Para o Barbeiro Costa, os clientes estão sempre em primeiro lugar. Por esse motivo meteu mãos à obra, abriu os cordões à bolsa e fez obras de remodelação na sua barbearia.

Com o interior pintado a duas bonitas cores e o tecto falso com luzes a condizer, os móveis novos dão mais brilho ao novo espaço. A meio da sala, a nova cadeira brilha e é o centro das atenções.

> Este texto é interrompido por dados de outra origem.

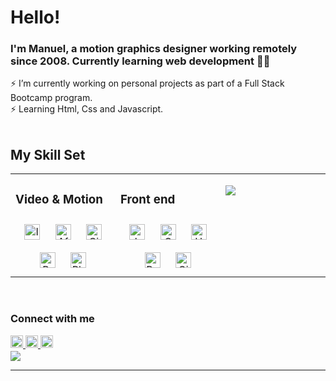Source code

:   
# Hello!
### <div align="left"> I'm Manuel, a motion graphics designer working remotely since 2008. Currently learning web development 👨‍💻
⚡ I’m currently working on personal projects as part of a Full Stack Bootcamp program. <br>
⚡ Learning Html, Css and Javascript.  
<br/>  
## My Skill Set  
<table><tr><td valign="top" width="33%">



### Video & Motion  
<div align="center">  
<a href="https://www.adobe.com/in/products/illustrator.html" target="_blank"><img style="margin: 10px" src="https://profilinator.rishav.dev/skills-assets/adobe_illustrator-icon.svg" alt="Illustrator" height="25" /></a>  
<a href="https://www.adobe.com/in/products/aftereffects.html" target="_blank"><img style="margin: 10px" src="https://profilinator.rishav.dev/skills-assets/aftereffects.png" alt="After Effects" height="25" /></a>  
<a href="https://www.maxon.net/es/cinema-4d" target="_blank"><img style="margin: 10px" src="https://upload.wikimedia.org/wikipedia/fr/thumb/d/d8/C4D_Logo.png/1200px-C4D_Logo.png" alt="Cinema4d" height="25" /></a>
<a href="https://www.adobe.com/in/products/premiere.html" target="_blank"><img style="margin: 10px" src="https://profilinator.rishav.dev/skills-assets/adobepremierepro.png" alt="Premiere Pro" height="25" /></a>  
<a href="https://www.adobe.com/in/products/photoshop.html" target="_blank"><img style="margin: 10px" src="https://profilinator.rishav.dev/skills-assets/photoshop-plain.svg" alt="Photoshop" height="25" /></a>  
  
</div>

</td><td valign="top" width="33%">



### Front end  
<div align="center">  
<a href="https://www.javascript.com/" target="_blank"><img style="margin: 10px" src="https://profilinator.rishav.dev/skills-assets/javascript-original.svg" alt="JavaScript" height="25" /></a>  
<a href="https://en.wikipedia.org/wiki/HTML5" target="_blank"><img style="margin: 10px" src="https://upload.wikimedia.org/wikipedia/commons/thumb/d/d5/CSS3_logo_and_wordmark.svg/1452px-CSS3_logo_and_wordmark.svg.png" alt="CSS" height="25" /></a>
<a href="https://developer.mozilla.org/es/docs/Web/CSS" target="_blank"><img style="margin: 10px" src="https://profilinator.rishav.dev/skills-assets/html5-original-wordmark.svg" alt="HTML5" height="25" /></a>
<a href="https://getbootstrap.com/" target="_blank"><img style="margin: 10px" src="https://profilinator.rishav.dev/skills-assets/bootstrap-plain.svg" alt="Bootstrap" height="25" /></a>
<a href="https://github.com/" target="_blank"><img style="margin: 10px" src="https://profilinator.rishav.dev/skills-assets/git-scm-icon.svg" alt="Git" height="25" /></a>  

</div>

</td><td valign="top" width="33%">

![](https://cdn.myportfolio.com/f1732fbf0ed00c2fb039164f15c41132/f74c2b13-a791-455a-aa82-782c43137399_rw_600.gif?h=562a2e26866f7d1dbe42909e52f37e3c)  


</td></tr></table>  

<br/>  


### Connect with me  
<div align="left">
<a href="https://twitter.com/hellorender" target="_blank">
<img src=https://img.shields.io/badge/twitter-%2300acee.svg?&style=for-the-badge&logo=twitter&logoColor=white alt=twitter style="margin-bottom: 5px;"height="20" />
</a>
<a href="https://linkedin.com/in/mmunoza" target="_blank">
<img src=https://img.shields.io/badge/linkedin-%231E77B5.svg?&style=for-the-badge&logo=linkedin&logoColor=white alt=linkedin style="margin-bottom: 5px;"height="20" />
</a>
<a href="https://instagram.com/hellorender" target="_blank">
<img src=https://img.shields.io/badge/instagram-%23000000.svg?&style=for-the-badge&logo=instagram&logoColor=white alt=instagram style="margin-bottom: 5px;"height="20" />
</a>  
</div>  
<div align="left">
<img src="https://komarev.com/ghpvc/?username=munozmanuel&&style=flat-square" align="center" />
</div>  
  


----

Os amplos e bonitos espelhos obrigam-nos a dar uma miradela, mesmo que seja de soslaio.

Para os clientes  que procuram esta Nova Barbearia Costa pela primeira vez, (ou para alguns mais distraídos), foi colocada uma Placa no cruzamento da estrada 226 com o centro da Freguesia, que indica a distância e o local exacto deste Estabelecimento.

Sempre que solicitado, o Manuel da Costa com os novos e modernos utensílios de barbeiro na sua pasta, desloca-se a casa dos seus clientes no seu Hillman.

Ar condicionado

Para que nada falte aos seus clientes, neste ou noutros Verões quentes, a Nova Barbearia Costa possui, desde o início do mês de Julho, um sofisticado aparelho de ar condicionado.

Agora, para além do vinho fresco na cuba, também os clientes podem ficar mais fresquinhos com esta nova modernice.

Aparelho que se encontra no interior da Barbearia

Aparelho situado no exterior

Entrevista ao “Porto Canal”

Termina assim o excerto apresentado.